The leading judgment for the majority in the Supreme Court was given by the noble and learned Baroness, Lady Hale, who herself observed that the safeguards for these cases appear “of bewildering complexity”. She recognised that those responsible for deciding whether a case indeed involves deprivation of liberty may,

“baulk at the bureaucracy of the procedures and the time they take”.

The BMA has said:

“The primary concern with the DOLs is their complexity and bureaucracy”.

In an earlier case, Mr Justice Charles, experienced in this field, described writing a judgment about these schedules as feeling,

“as if you have been in a washing machine and spin dryer”.

The Care Quality Commission report of 2 February this year, while welcoming the clarity provided by the Supreme Court’s decision, points to the huge increase in the number of requests for authorisation: in the case of requests from hospitals and care homes, eight times the number—my noble and learned friend Lord Hardie mentioned an increase from 13,000 to 90,000—and a climb also in respect of requests for community settings. The CQC report notes that at the end of September last year there were more than 19,000 applications outstanding compared with 359 at the end of 2013-14.

Against that background, the Select Committee’s recommendations surely assume yet greater importance and urgency, and one wonders whether the response has been sufficiently positive. It is true that the response at paragraph 7.21 states that by the end of November 2014 a new set of DoLS forms would be created. I simply do not know whether they have or have not been. It is true, too, that in the next paragraph the response states that there is a commitment to publish legal guidance on this topic by the end of 2014. Again, I do not know whether that did or did not happen but, frankly, it would not have been very difficult.

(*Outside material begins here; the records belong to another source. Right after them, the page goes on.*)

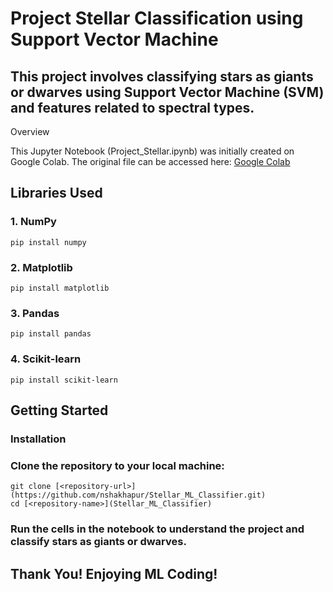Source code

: # Project Stellar Classification using Support Vector Machine

## This project involves classifying stars as giants or dwarves using Support Vector Machine (SVM) and features related to spectral types.
Overview

This Jupyter Notebook (Project_Stellar.ipynb) was initially created on Google Colab. The original file can be accessed here: [Google Colab](https://colab.research.google.com/drive/15J02qDs34XujzJ7KI39eEzeLDGnr39cq?usp=sharing)

## Libraries Used

### 1. NumPy
    pip install numpy

### 2. Matplotlib
    pip install matplotlib
    
### 3. Pandas
    pip install pandas
    
### 4. Scikit-learn
    pip install scikit-learn

## Getting Started
### Installation

### Clone the repository to your local machine:

    git clone [<repository-url>](https://github.com/nshakhapur/Stellar_ML_Classifier.git)
    cd [<repository-name>](Stellar_ML_Classifier)


### Run the cells in the notebook to understand the project and classify stars as giants or dwarves.



## Thank You! Enjoying ML Coding!
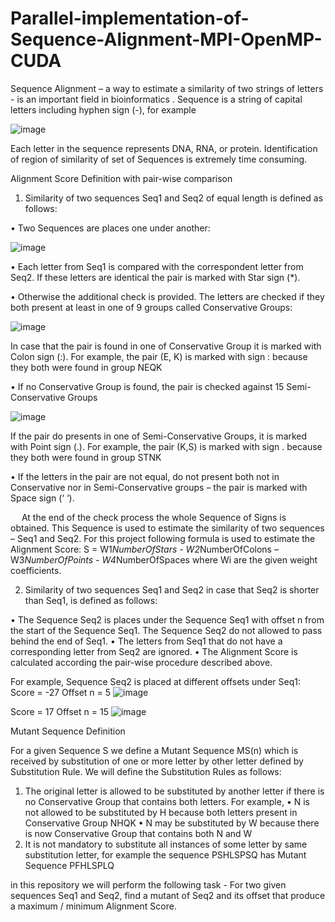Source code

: # Parallel-implementation-of-Sequence-Alignment-MPI-OpenMP-CUDA
Sequence Alignment – a way to estimate a similarity of two strings of letters - is an important field in bioinformatics .  Sequence is a string of capital letters including hyphen sign (-), for example

![image](https://user-images.githubusercontent.com/97550175/149371849-80886836-c78f-4246-8220-37092bf2251b.png)

Each letter in the sequence represents DNA, RNA, or protein. Identification of region of similarity of set of Sequences is extremely time consuming. 

Alignment Score Definition with pair-wise comparison

1.	Similarity of two sequences Seq1 and Seq2 of equal length is defined as follows:

•	Two Sequences are places one under another:

![image](https://user-images.githubusercontent.com/97550175/149371985-e5ed54d1-e961-41fe-b244-14135caca5d7.png)

•	Each letter from Seq1 is compared with the correspondent letter from Seq2. If these letters are identical the pair is marked with Star sign (*).

•	Otherwise the additional check is provided. The letters are checked if they both present at least in one of 9 groups called Conservative Groups:

![image](https://user-images.githubusercontent.com/97550175/149372051-6d535465-261f-41cc-8b04-2428551a094a.png)

In case that the pair is found in one of Conservative Group it is marked with Colon sign (:). 
For example, the pair (E, K) is marked with sign : because they both were found in group NEQK

•	If no Conservative Group is found, the pair is checked against 15 Semi-Conservative Groups

![image](https://user-images.githubusercontent.com/97550175/149372107-07dad46a-de8f-4f21-81ef-86535e4b192e.png)

If the pair do presents in one of Semi-Conservative Groups, it is marked with Point sign (.).
For example, the pair (K,S) is marked with sign . because they both were found in group STNK

•	If the letters in the pair are not equal, do not present both not in Conservative nor in Semi-Conservative groups – the pair is marked with Space sign (‘ ‘).

 
At the end of the check process the whole Sequence of Signs is obtained. This Sequence is used to estimate the similarity of two sequences – Seq1 and Seq2. For this project following formula is used to estimate the Alignment Score:
S = W1*NumberOfStars  -  W2*NumberOfColons – W3*NumberOfPoints  - W4*NumberOfSpaces
where Wi are the given weight coefficients.

2.	Similarity of two sequences Seq1 and Seq2 in case that Seq2 is shorter than Seq1, is defined as follows:

•	The Sequence Seq2 is places under the Sequence Seq1 with offset n from the start of the Sequence Seq1. The Sequence Seq2 do not allowed to pass behind the end of Seq1.
•	The letters from Seq1 that do not have a corresponding letter from Seq2 are ignored.
•	The Alignment Score is calculated according the pair-wise procedure described above.

For example, Sequence Seq2 is placed at different offsets under Seq1:
Score = -27
Offset n = 5
![image](https://user-images.githubusercontent.com/97550175/149372350-f64a353c-dd30-42e2-816c-a19c22556aae.png)

Score = 17
Offset n = 15
![image](https://user-images.githubusercontent.com/97550175/149372400-0fade5d5-2d49-472f-8034-c37e4705aa2e.png)

Mutant Sequence Definition

For a given Sequence S we define a Mutant Sequence MS(n) which is received by substitution of one or more letter by other letter defined by Substitution Rule. 
We will define the Substitution Rules as follows:
1.	The original letter is allowed to be substituted by another letter if there is no Conservative Group that contains both letters. For example, 
•	N is not allowed to be substituted by H because both letters present in Conservative Group NHQK
•	N may be substituted by W because there is now Conservative Group that contains both N and W
2.	It is not mandatory to substitute all instances of some letter by same substitution letter, for example the sequence  PSHLSPSQ has Mutant Sequence  PFHLSPLQ  

in this repository we will perform the following task - For two given sequences Seq1 and Seq2, find a mutant of Seq2 and its offset that produce a maximum / minimum Alignment Score.

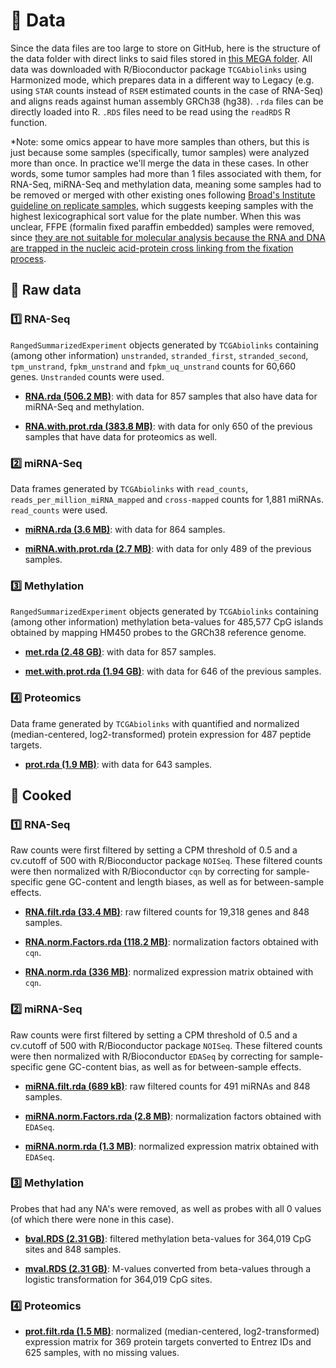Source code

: # :dna: Data

Since the data files are too large to store on GitHub, here is the structure of the data folder with direct links to said files stored in [this MEGA folder](https://mega.nz/folder/Kl8h1LJJ#oactgNw1q3Wwu5qZaLdnkA). All data was downloaded with R/Bioconductor package `TCGAbiolinks` using Harmonized mode, which prepares data in a different way to Legacy (e.g. using `STAR` counts instead of `RSEM` estimated counts in the case of RNA-Seq) and aligns reads against human assembly GRCh38 (hg38). `.rda` files can be directly loaded into R. `.RDS` files need to be read using the `readRDS` R function.

*Note: some omics appear to have more samples than others, but this is just because some samples (specifically, tumor samples) were analyzed more than once. In practice we'll merge the data in these cases. In other words, some tumor samples had more than 1 files associated with them, for RNA-Seq, miRNA-Seq and methylation data, meaning some samples had to be removed or merged with other existing ones following [Broad's Institute guideline on replicate samples](https://gdac.broadinstitute.org/runs/gdc/report_2017_08_02/TCGA-LGG_Replicate_Samples.html), which suggests keeping samples with the highest lexicographical sort value for the plate number. When this was unclear, FFPE (formalin fixed paraffin embedded) samples were removed, since [they are not suitable for molecular analysis because the RNA and DNA are trapped in the nucleic acid-protein cross linking from the fixation process](https://gdac.broadinstitute.org/runs/stddata__2014_04_16/samples_report/FFPE_Cases.html).

## 🥩 Raw data

### :one: RNA-Seq

`RangedSummarizedExperiment` objects generated by `TCGAbiolinks` containing (among other information) `unstranded`, `stranded_first`, `stranded_second`, `tpm_unstrand`, `fpkm_unstrand` and `fpkm_uq_unstrand` counts for 60,660 genes. `Unstranded` counts were used.

- **[RNA.rda (506.2 MB)](https://mega.nz/file/6lsX0QyQ#BhxdMgi1FXMRclh0uA23dLlLp96E-EVcfCO8SAa2U_A)**: with data for 857 samples that also have data for miRNA-Seq and methylation.

- **[RNA.with.prot.rda (383.8 MB)](https://mega.nz/file/bwcziAyJ#2VD9WB_BI2QzTZe2F9MPp4668GwgOcVCcx_Gcxd6am4)**: with data for only 650 of the previous samples that have data for proteomics as well.

### :two: miRNA-Seq

Data frames generated by `TCGAbiolinks` with `read_counts`, `reads_per_million_miRNA_mapped` and `cross-mapped` counts for 1,881 miRNAs. `read_counts` were used.

- **[miRNA.rda (3.6 MB)](https://mega.nz/file/K5cnjLDZ#FKsdTFvBnnuQtB5aU5WFlG_6PTkryKA40f2szdY3oas)**: with data for 864 samples.

- **[miRNA.with.prot.rda (2.7 MB)](https://mega.nz/file/3oNz0YJB#1x7V9HsVXdCPCBMpe1kVpX6OdVqq8y1B2jOnDJKj4iA)**: with data for only 489 of the previous samples.

### :three: Methylation

`RangedSummarizedExperiment` objects generated by `TCGAbiolinks` containing (among other information) methylation beta-values for 485,577 CpG islands obtained by mapping HM450 probes to the GRCh38 reference genome.

- **[met.rda (2.48 GB)](https://mega.nz/file/C0N3TaRb#CJmugJQ6-4OeKDhRXG4qxlubuvepJ7Nt1eYRtXSHED8)**: with data for 857 samples.

- **[met.with.prot.rda (1.94 GB)](https://mega.nz/file/uxdTkLgK#uttIfQ7dqYUWlqJQ1Onv2sYAAtR4oa_EC4yLiKMWP7I)**: with data for 646 of the previous samples. 

### :four: Proteomics

Data frame generated by `TCGAbiolinks` with quantified and normalized (median-centered, log2-transformed) protein expression for 487 peptide targets.

- **[prot.rda (1.9 MB)](https://mega.nz/file/78d2yTJZ#JwJG9bAUJ_Uo2WPRfWH2wiK4gy0KZ1TdhdMDdk8TqrY)**: with data for 643 samples.

## 🍖 Cooked

### :one: RNA-Seq

Raw counts were first filtered by setting a CPM threshold of 0.5 and a cv.cutoff of 500 with R/Bioconductor package `NOISeq`. These filtered counts were then normalized with R/Bioconductor `cqn` by correcting for sample-specific gene GC-content and length biases, as well as for between-sample effects.

- **[RNA.filt.rda (33.4 MB)](https://mega.nz/file/PtFmkboQ#mmNkYK8LpzJpamnlvIxal_0_CLUHJKlH1LLK7TbuCGU)**: raw filtered counts for 19,318 genes and 848 samples.

- **[RNA.norm.Factors.rda (118.2 MB)](https://mega.nz/file/escgiK6Z#ywORrp2BQexBd970EYTSkunqTrHNCgzQWp-g05k7TCo)**: normalization factors obtained with `cqn`. 

- **[RNA.norm.rda (336 MB)](https://mega.nz/file/etFylLYJ#u3JQaeOXBRphTSrswevixvOu5x9rDYpDcqKpGpjXD9o)**: normalized expression matrix obtained with `cqn`. 

### :two: miRNA-Seq

Raw counts were first filtered by setting a CPM threshold of 0.5 and a cv.cutoff of 500 with R/Bioconductor package `NOISeq`. These filtered counts were then normalized with R/Bioconductor `EDASeq` by correcting for sample-specific gene GC-content bias, as well as for between-sample effects.

- **[miRNA.filt.rda (689 kB)](https://mega.nz/file/Ck0TiC6Q#h5uwGYehu8va7-wA29g5afYZipB2Mr3wR1la-78CkDQ)**: raw filtered counts for 491 miRNAs and 848 samples.

- **[miRNA.norm.Factors.rda (2.8 MB)](https://mega.nz/file/WxtC2J6R#gVfQrb_9RhIH6FhmyU3ZWXNiIT-osedDRU23cN_OqKo)**: normalization factors obtained with `EDASeq`. 

- **[miRNA.norm.rda (1.3 MB)](https://mega.nz/file/mhNnlDiL#g1YzHCO_JFXakn_mOG-VfvXQ5pkRT-DGwQacFwNalLc)**: normalized expression matrix obtained with `EDASeq`. 

### :three: Methylation

Probes that had any NA's were removed, as well as probes with all 0 values (of which there were none in this case). 

- **[bval.RDS (2.31 GB)](https://mega.nz/file/mgEz2DBT#JMF0rZePZ_1QPG5QJOYjsjqTrjcgSWfbT7hxrBQq2gk)**: filtered methylation beta-values for 364,019 CpG sites and 848 samples.

- **[mval.RDS (2.31 GB)](https://mega.nz/file/ullGAK4L#bbFN-MLNf-1FZpcRajtw2touDGu4fZJWGLIkTw2ReGw)**: M-values converted from beta-values through a logistic transformation for 364,019 CpG sites.

### :four: Proteomics

- **[prot.filt.rda (1.5 MB)](https://mega.nz/file/ntsWjLAT#wfDDHQnmI0PKFM1emImYdM3vCMikKGIy9_vGp66auRc)**: normalized (median-centered, log2-transformed) expression matrix for 369 protein targets converted to Entrez IDs and 625 samples, with no missing values.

The Supreme Court judgment makes it clear that the essential test is whether the person is under continuous supervision and control and not free to leave, although that is always to be regarded as a question of fact and degree, depending on the person’s actual situation. As I have already said, I believe that the judgment marks the extreme limits of what is to be regarded as deprivation of liberty. It seems to me important, too, to recognise that the judgments are focused on long-term placements and not, as I suggest, on a terminal or emergency situation. After all, the policy that underlay the court’s decision was as follows, and I quote from paragraph 57 of the judgment from the noble and learned Baroness, Lady Hale. She said that these people,

“need a periodic independent check on whether the arrangements made for them are in their best interests. Such checks need not be as elaborate as those currently provided for in the Court of Protection or in the Deprivation of Liberty safeguards (which could in due course be simplified and extended to placements outside hospitals and care homes)”.

That said, recognising that the most pressing problem now appears to be community care arrangements, including supported living, the Government have, as we have heard, asked the Law Commission to draft a new legal framework for authorising those cases as well as for DoLS. However, that, they acknowledge, will not be complete “for a few years”. I think that we were told by my noble and learned friend Lord Hardie that it would be the summer of 2017. In the mean time, all that is offered is possible minor adjustments to the DoLS code of practice, if that is suggested by a task group led by ADASS, the Association of Directors of Adult Social Services. But as the passage that I have just cited from the judgment of the noble and learned Baroness, Lady Hale, suggests, is not perhaps the better approach that, as soon as possible, the DoLS,

“be simplified and extended to placements outside hospitals and care homes”?

I urge the Minister to address these urgent questions.